The week was marked by an increase in bets on cuts in the US basic interest rate at the beginning of 2024 after statements by Federal Reserve officials, the formation of the end-of-month PTAX rate, and the processing of the government's economic agenda in the Federal Congress.

The USDBRL ended the week lower on Friday (01) at BRL 4.881, a weekly decrease of 0.4%, a monthly decrease of 3.3%, and an annual decrease of 7.5%. The dollar index closed Friday's session at 103.2 points, a change of -0.1% for the week, -2.6% for the month, and -0.1% for the year.

USDBRL and Dollar Index (points)

Source: StoneX cmdtyView. Design: StoneX

THE MOST IMPORTANT EVENT: Data on the American economy

Expected impact on USDBRL: bearish

This week's focus of investors' attention should be the release of indicators for the American economy, especially the Purchasing Managers' Index (PMI) for services calculated by the ISM Institute and the Employment Situation Report published by the US Department of Labor Statistics. After a lower-than-expected reading in October, the median estimate for urban job creation in the United States points to a slight rebound for November, with 180 thousand new occupations. The data would be in tandem with an interpretation of a resilient labor market that decelerates subtly, consistent with an interpretation of a "soft landing" of the economy. The PMI for services is expected to increase slightly, from 51.8 points in October to 52.0 points in November. A reading above 50 points indicates expansion, and the growth of the services sector has remained stable despite the long process of monetary tightening.

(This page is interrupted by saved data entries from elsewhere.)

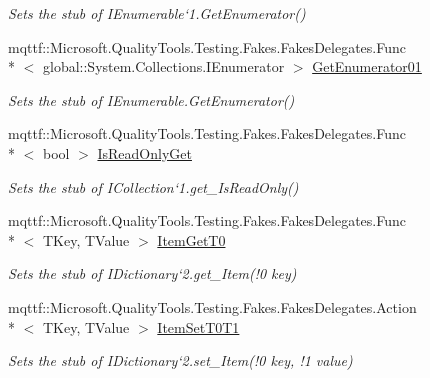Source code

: \begin{DoxyCompactItemize}
\begin{DoxyCompactList}\small\item\em Sets the stub of I\-Enumerable`1.Get\-Enumerator()\end{DoxyCompactList}\item 
mqttf\-::\-Microsoft.\-Quality\-Tools.\-Testing.\-Fakes.\-Fakes\-Delegates.\-Func\\*
$<$ global\-::\-System.\-Collections.\-I\-Enumerator $>$ \hyperlink{class_system_1_1_collections_1_1_generic_1_1_fakes_1_1_stub_i_dictionary_3_01_t_key_00_01_t_value_01_4_a721781bbf2fc1fca79be7004d20decb8}{Get\-Enumerator01}
\begin{DoxyCompactList}\small\item\em Sets the stub of I\-Enumerable.\-Get\-Enumerator()\end{DoxyCompactList}\item 
mqttf\-::\-Microsoft.\-Quality\-Tools.\-Testing.\-Fakes.\-Fakes\-Delegates.\-Func\\*
$<$ bool $>$ \hyperlink{class_system_1_1_collections_1_1_generic_1_1_fakes_1_1_stub_i_dictionary_3_01_t_key_00_01_t_value_01_4_ad187a35b710736b66b7cc14bdf29b7e8}{Is\-Read\-Only\-Get}
\begin{DoxyCompactList}\small\item\em Sets the stub of I\-Collection`1.get\-\_\-\-Is\-Read\-Only()\end{DoxyCompactList}\item 
mqttf\-::\-Microsoft.\-Quality\-Tools.\-Testing.\-Fakes.\-Fakes\-Delegates.\-Func\\*
$<$ T\-Key, T\-Value $>$ \hyperlink{class_system_1_1_collections_1_1_generic_1_1_fakes_1_1_stub_i_dictionary_3_01_t_key_00_01_t_value_01_4_aa799f4d9a47df00de5da34360beed839}{Item\-Get\-T0}
\begin{DoxyCompactList}\small\item\em Sets the stub of I\-Dictionary`2.get\-\_\-\-Item(!0 key)\end{DoxyCompactList}\item 
mqttf\-::\-Microsoft.\-Quality\-Tools.\-Testing.\-Fakes.\-Fakes\-Delegates.\-Action\\*
$<$ T\-Key, T\-Value $>$ \hyperlink{class_system_1_1_collections_1_1_generic_1_1_fakes_1_1_stub_i_dictionary_3_01_t_key_00_01_t_value_01_4_a2271bb7b5e25bcc3b8e2731342e2a358}{Item\-Set\-T0\-T1}
\begin{DoxyCompactList}\small\item\em Sets the stub of I\-Dictionary`2.set\-\_\-\-Item(!0 key, !1 value)\end{DoxyCompactList}\item 

\end{DoxyCompactItemize}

Variation in total urban employment in the United States (thousand people) and unemployment rate (%)

 

Source: Federal Reserve Bank of St. Louis. Design: StoneX.

Last week, several Federal Reserve (Fed) authorities spoke about the American scenario and the picture for the country's basic interest rates. Although the assessments have been balanced, considering that the next steps of the Fed largely depend on the evolution of inflation in the coming months, investors reacted more sharply to the new part of the statements from some of these members, such as the member of the Board of Governors, Christopher Waller, stating that they would consider an interest rate cut as a possibility if inflation continued tempering in its upcoming readings. Until then, no agency member even mentioned the possibility, stating that it was premature to discuss monetary easing due to the current price indices.

If, on the one hand, it may seem that financial market agents are selectively reacting to the information provided by Federal Reserve officials, on the other hand, it is worth remembering that inflation data has fallen below expectations in recent months, boosting bets that American interest rates should start to narrow in a few months. For example, in the Summarized Economic Projections released by the Fed on September 20, the median of the estimates from its members pointed to a Personal Consumption Expenditures (PCE) Price Index accumulated at 3.3% in December, with the core at 3.7%. However, in October, the overall index reached 3.0% in the 12-month accumulation, and the core reached 3.5%. Thus, investors began to bet mostly that the first interest rate reduction by the American central bank would occur in March and that a total of 1.25 percentage points would be narrowed throughout 2023.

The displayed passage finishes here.